Emir: Biz rolümüzü şöyle çalışıyoruz: Bizim rolümüz, havaya çizdiğimiz bir resim gibi… Bu filmde Ahmet karakterini oynadım. İlk önce ben Ahmet karakterini kafamda oluşturuyorum, ben Ahmet’i en iyi tanıyan arkadaşı oluyorum, kafamda bir Ahmet yaratılıyor, sonrasında yönetmenimizin istediği ölçüde Ahmet oluyorum. Eric Morris dedik de, metot oyunculuğu da bu aslında... Çok basite indirgenmiş haliyle kısaca bu diyebiliriz.

“SANATIMA HİZMET EDEN HER TÜRLÜ ROLÜ OYNARIM”

“BİR OYUNCUNUN BEN GAY’i OYNAMAM DEMESİ, KENDİ HAYATI İLE İŞİNİ KARIŞTIRMASI DEMEKTİR”

-Oyuncular her türlü rolü oynamam diyebiliyor… Gay’i oynar mısınız diye sorduğumda, birçok oyuncu “oynamam” diyebiliyor.

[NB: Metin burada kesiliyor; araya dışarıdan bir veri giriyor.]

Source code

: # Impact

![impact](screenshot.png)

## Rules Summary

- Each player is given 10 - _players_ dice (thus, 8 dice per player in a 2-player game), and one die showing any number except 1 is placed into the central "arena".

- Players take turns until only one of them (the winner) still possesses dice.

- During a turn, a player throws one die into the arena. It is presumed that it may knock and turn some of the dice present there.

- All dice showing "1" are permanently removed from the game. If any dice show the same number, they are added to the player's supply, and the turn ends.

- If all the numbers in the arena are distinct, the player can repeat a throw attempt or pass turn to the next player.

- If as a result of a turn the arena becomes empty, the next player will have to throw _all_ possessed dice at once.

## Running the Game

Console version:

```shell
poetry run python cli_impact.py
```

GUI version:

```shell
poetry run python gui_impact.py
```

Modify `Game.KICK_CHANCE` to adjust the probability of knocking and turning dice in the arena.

Haluk Bilginer’e de ‘niye böyle?’ diye sorduğumda  “Acaba kendilerinden mi şüpheleniyorlar” demişti.
-Emir: Şunu söyleyeyim; ‘ben oynamam’ demek bir komplekstir bence. Senaryoyu ve karakteri beğenmediysem ben bir ağır ağabeyi de, komedi karakterini de oynamam.  Senaryoyu beğendiysem, orada oynayacağım gay karakteri de olsa, ağır ağabey karakteri de olsa konuya bir hizmet ediyorsa oynarım. Elimden gelenin en iyisini yapmaya çalışırım. Bir oyuncunun ben gay’i oynamam demesi, kendi hayatı ile işini karıştırması demektir. Senaryo iyi olmak koşulu ile her türlü rolü oynayabilmeliyiz. Sonuçta bir karakter yaratıyoruz. Kişi kötü karakterleri kendisi ile karıştırıyorsa halkın karıştırmasına hiç kızmamalı. Bizim oynadığımız bir rol, sonuçta biz bu değiliz… Sanatıma hizmet eden her türlü rolü oynarım.
-Türkan Şoray, “Mine” sinema filmi ile kurallarını yıktı. Halen günümüzde “Öpüşmem, sevişmem” diyen oyuncular var, siz nasıl bakıyorsunuz bu duruma?
-Ceren: En son filmimde öpüştüm. (gülüyor) . Yönetmenin kim olduğu ve senaryo da ki işleyiş çok önemlidir. Filme hizmet eden, duyguyu veren bir sahne ise sıkıntı olmaz. Sonuçta karşımda ki kişi ile bir ilişki yaşamıyorum, rolümü canlandırıyorum ve evime dönüyorum.
-Emir: Bir önceki sorudan daha hassas bir soru öpüşme ve sevişme meselesi. Sanat filmi ise, prömiyeri yurt dışında olan bir dünya filmi ise o konularda bir sınırım olmaz. Öpüşürüm de sevişirim de sıkıntı yok.
-Doğrusu da bu zaten sonuçta çocukları da leylekler getirmiyor…
-Ceren: Sonuçta hayattan kesitler.

"AKSİYON FİLMİ İLE GELİYOR!"
-Kızkaçıran’ sinema filminden sonra nasıl bir projede yer almak istersiniz?
-Emir: Dolu dolu  aksiyon sahneleri olan bir filme başlıyorum Nisan ayı ortalarında. Detaylar şimdilik sürpriz olsun.
-Birde Çanakkale filminde rol aldınız. Orada da bambaşka bir rol oynadınız. Nasıl bir duygu bu? Neler hissettiniz çekerken?
-Emir: Oyuncu olmadan önce de kişisel olarak benim Çanakkale ile ilgili olarak Kültür Bakanlığı ile birlikte yaptığım belgesel süreci vardı.Hem deniz savaşlarını anlattığımız, hem kara savaşlarını anlattığımız, hem de 18 Mart’ı anlattığımız duygu dolu belgesel projemiz vardı. O zamanlar da Çanakkale’ye gittik, oraları gördük. Bambaşka bir duygu... Benim çok hassasiyetle yaklaştığım bir konu. Bu tür projelerde yer almaktan büyük keyif alıyorum ve gurur duyuyorum. Seyit Onbaşı’nın Ezineli Yahya Çavuş’un, en taş kalpli insanların bile vicdanını sızlatan hikayelerini bildiğimiz için bambaşka bir duygu hissediyorsunuz.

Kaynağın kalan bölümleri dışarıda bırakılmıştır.